Exercise directions:
Scan the listing below for the string "github" and copy each line where it turns up.

Records for the exercise:
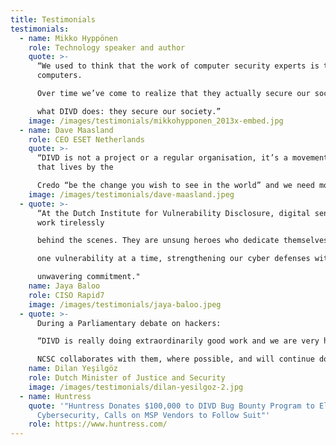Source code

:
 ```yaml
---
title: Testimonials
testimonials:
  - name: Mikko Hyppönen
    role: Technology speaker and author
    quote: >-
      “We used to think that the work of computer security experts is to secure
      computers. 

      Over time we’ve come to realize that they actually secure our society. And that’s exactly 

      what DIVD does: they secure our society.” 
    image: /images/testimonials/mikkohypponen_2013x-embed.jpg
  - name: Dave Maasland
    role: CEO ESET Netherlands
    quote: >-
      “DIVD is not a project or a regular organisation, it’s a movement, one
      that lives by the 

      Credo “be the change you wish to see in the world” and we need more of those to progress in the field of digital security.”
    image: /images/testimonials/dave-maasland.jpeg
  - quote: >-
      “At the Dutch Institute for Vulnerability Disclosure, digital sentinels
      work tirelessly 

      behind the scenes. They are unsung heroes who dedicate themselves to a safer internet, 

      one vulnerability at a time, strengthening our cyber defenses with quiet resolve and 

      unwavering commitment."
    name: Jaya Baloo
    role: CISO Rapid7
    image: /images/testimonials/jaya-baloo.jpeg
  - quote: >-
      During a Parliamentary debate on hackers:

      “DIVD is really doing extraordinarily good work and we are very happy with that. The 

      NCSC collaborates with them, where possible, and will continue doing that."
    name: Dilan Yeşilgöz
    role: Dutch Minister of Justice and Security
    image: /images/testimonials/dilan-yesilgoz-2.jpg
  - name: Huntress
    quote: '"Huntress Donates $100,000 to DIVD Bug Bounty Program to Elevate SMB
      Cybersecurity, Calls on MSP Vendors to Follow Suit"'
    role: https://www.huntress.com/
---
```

--

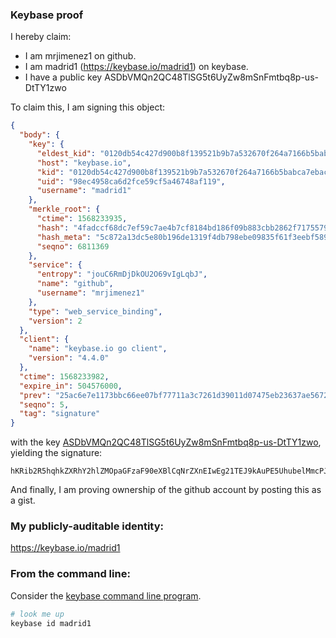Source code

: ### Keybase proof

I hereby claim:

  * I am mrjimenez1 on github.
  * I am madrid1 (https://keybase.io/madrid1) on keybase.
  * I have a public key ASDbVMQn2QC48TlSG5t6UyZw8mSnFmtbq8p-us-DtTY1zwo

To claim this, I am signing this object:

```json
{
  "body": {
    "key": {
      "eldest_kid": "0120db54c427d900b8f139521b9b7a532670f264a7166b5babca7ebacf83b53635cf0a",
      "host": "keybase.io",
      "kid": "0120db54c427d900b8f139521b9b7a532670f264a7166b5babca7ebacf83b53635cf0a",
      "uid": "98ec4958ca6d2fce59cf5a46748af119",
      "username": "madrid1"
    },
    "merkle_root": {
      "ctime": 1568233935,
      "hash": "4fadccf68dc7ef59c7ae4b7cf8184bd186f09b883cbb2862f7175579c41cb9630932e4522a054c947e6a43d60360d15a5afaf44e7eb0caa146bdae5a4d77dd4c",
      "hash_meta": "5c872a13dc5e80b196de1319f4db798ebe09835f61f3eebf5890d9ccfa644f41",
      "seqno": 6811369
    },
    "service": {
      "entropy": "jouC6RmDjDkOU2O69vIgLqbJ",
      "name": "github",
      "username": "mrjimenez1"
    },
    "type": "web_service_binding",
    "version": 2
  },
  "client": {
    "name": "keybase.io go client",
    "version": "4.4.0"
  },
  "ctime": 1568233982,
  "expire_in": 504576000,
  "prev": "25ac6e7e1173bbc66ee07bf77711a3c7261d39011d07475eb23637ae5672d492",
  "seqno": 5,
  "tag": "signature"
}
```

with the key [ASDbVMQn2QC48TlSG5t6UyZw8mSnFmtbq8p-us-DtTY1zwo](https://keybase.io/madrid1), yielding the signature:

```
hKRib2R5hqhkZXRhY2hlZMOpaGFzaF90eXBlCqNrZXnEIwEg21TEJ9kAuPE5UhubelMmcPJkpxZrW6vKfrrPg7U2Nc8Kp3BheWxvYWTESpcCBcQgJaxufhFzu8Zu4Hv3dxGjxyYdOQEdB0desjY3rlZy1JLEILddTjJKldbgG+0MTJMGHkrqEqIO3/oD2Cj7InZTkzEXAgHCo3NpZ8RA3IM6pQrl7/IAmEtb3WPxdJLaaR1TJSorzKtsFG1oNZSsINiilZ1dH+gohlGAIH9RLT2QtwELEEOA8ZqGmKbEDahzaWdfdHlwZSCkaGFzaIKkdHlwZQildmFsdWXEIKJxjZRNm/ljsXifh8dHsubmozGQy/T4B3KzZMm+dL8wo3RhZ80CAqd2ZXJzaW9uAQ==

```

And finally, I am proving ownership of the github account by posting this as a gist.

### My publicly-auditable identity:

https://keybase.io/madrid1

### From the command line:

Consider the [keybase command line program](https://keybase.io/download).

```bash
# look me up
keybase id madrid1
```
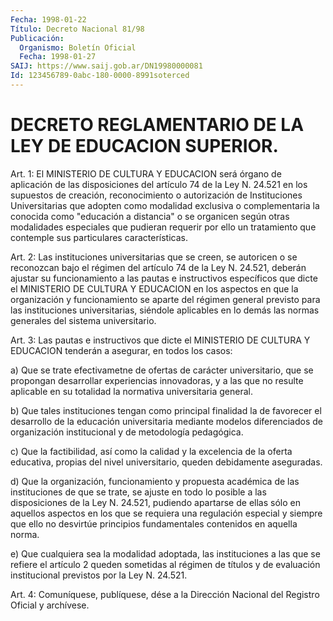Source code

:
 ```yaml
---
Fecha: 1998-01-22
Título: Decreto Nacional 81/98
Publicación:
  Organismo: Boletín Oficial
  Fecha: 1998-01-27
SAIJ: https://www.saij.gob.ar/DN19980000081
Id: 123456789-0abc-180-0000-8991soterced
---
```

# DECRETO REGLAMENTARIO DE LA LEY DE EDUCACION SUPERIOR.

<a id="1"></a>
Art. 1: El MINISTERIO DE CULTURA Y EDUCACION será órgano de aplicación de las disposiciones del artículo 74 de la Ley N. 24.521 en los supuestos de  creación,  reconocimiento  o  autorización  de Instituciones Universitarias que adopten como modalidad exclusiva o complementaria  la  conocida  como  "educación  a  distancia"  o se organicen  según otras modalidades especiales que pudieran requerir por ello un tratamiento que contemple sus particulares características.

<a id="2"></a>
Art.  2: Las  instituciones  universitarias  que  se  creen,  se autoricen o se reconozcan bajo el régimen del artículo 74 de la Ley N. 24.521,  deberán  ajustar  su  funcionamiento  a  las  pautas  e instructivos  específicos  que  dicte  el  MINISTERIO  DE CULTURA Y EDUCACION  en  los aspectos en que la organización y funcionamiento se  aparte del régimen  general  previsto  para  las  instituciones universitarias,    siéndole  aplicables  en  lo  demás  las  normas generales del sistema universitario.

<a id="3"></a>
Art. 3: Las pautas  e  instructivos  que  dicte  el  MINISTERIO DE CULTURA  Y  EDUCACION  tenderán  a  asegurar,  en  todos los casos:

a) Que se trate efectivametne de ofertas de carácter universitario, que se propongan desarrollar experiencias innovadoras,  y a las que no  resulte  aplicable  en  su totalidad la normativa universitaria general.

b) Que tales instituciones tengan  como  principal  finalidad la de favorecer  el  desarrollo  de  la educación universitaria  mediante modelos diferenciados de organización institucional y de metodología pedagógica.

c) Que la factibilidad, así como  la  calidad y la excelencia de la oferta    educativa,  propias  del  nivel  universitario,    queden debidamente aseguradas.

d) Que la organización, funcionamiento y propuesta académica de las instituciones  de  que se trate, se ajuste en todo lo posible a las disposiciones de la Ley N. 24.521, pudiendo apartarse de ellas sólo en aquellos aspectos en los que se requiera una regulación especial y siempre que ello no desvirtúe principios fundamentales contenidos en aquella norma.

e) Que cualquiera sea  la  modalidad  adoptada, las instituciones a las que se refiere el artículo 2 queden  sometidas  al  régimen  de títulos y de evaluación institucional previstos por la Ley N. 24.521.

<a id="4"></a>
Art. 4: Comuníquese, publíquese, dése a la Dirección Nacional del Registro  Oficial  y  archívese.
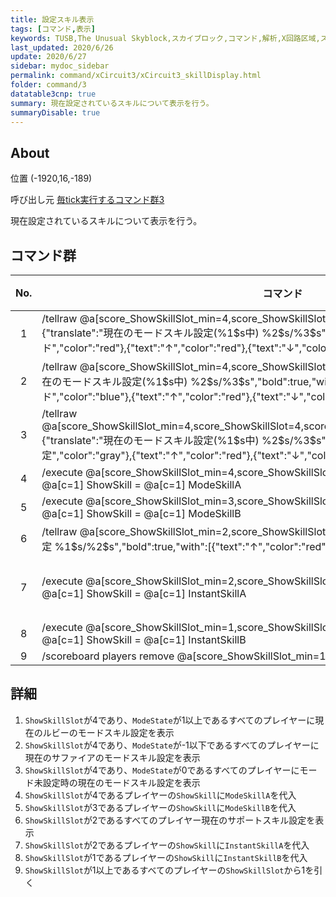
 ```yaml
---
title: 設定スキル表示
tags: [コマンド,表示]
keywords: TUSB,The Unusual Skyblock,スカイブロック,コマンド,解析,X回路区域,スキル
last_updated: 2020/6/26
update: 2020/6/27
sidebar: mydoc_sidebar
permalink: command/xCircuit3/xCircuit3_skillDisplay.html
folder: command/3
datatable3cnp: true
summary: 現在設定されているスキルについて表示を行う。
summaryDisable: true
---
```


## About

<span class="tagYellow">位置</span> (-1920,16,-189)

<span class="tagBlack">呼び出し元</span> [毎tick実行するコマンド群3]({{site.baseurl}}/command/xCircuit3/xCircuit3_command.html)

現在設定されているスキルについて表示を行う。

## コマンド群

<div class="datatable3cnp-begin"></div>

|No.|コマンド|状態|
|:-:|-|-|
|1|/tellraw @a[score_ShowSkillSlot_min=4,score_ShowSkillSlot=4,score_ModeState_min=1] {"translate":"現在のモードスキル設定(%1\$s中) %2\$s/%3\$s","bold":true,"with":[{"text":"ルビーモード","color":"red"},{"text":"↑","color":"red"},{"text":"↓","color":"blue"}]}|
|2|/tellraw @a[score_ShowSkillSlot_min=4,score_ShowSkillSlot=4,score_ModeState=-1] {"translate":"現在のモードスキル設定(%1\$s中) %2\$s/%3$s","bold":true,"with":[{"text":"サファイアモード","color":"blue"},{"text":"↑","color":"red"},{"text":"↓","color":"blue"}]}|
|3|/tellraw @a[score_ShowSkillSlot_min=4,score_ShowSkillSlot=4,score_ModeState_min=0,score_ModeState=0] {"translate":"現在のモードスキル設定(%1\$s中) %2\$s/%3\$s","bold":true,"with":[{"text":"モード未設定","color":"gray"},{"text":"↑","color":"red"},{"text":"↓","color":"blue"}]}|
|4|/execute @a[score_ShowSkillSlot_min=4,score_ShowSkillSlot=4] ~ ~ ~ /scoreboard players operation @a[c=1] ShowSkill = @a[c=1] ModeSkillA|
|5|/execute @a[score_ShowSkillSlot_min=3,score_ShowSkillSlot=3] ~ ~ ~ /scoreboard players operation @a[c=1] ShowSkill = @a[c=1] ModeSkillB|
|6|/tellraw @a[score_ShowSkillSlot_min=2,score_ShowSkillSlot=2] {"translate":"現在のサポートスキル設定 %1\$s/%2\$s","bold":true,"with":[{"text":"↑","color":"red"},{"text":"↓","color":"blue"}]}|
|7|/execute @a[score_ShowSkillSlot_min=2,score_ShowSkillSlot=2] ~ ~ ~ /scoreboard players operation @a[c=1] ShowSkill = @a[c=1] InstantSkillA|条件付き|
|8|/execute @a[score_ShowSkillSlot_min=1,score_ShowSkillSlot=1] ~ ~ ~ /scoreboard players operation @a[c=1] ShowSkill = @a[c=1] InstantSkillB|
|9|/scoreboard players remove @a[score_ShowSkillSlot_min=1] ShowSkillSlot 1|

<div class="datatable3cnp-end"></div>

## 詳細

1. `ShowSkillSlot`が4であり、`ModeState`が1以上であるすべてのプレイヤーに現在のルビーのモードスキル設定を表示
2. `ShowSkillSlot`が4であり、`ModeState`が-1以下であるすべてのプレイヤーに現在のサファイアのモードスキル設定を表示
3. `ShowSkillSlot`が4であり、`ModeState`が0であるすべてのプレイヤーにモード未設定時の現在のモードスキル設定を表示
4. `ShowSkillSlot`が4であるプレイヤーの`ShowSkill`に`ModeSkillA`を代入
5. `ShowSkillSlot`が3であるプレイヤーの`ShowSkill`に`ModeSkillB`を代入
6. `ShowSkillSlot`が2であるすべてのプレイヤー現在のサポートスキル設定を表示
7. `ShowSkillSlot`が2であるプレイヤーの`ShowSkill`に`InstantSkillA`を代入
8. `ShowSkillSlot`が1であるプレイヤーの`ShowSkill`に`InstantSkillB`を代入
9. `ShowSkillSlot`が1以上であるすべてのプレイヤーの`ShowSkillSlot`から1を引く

Solution to the exercise:
  * I am mrjimenez1 on github.
      "name": "github",
And finally, I am proving ownership of the github account by posting this as a gist.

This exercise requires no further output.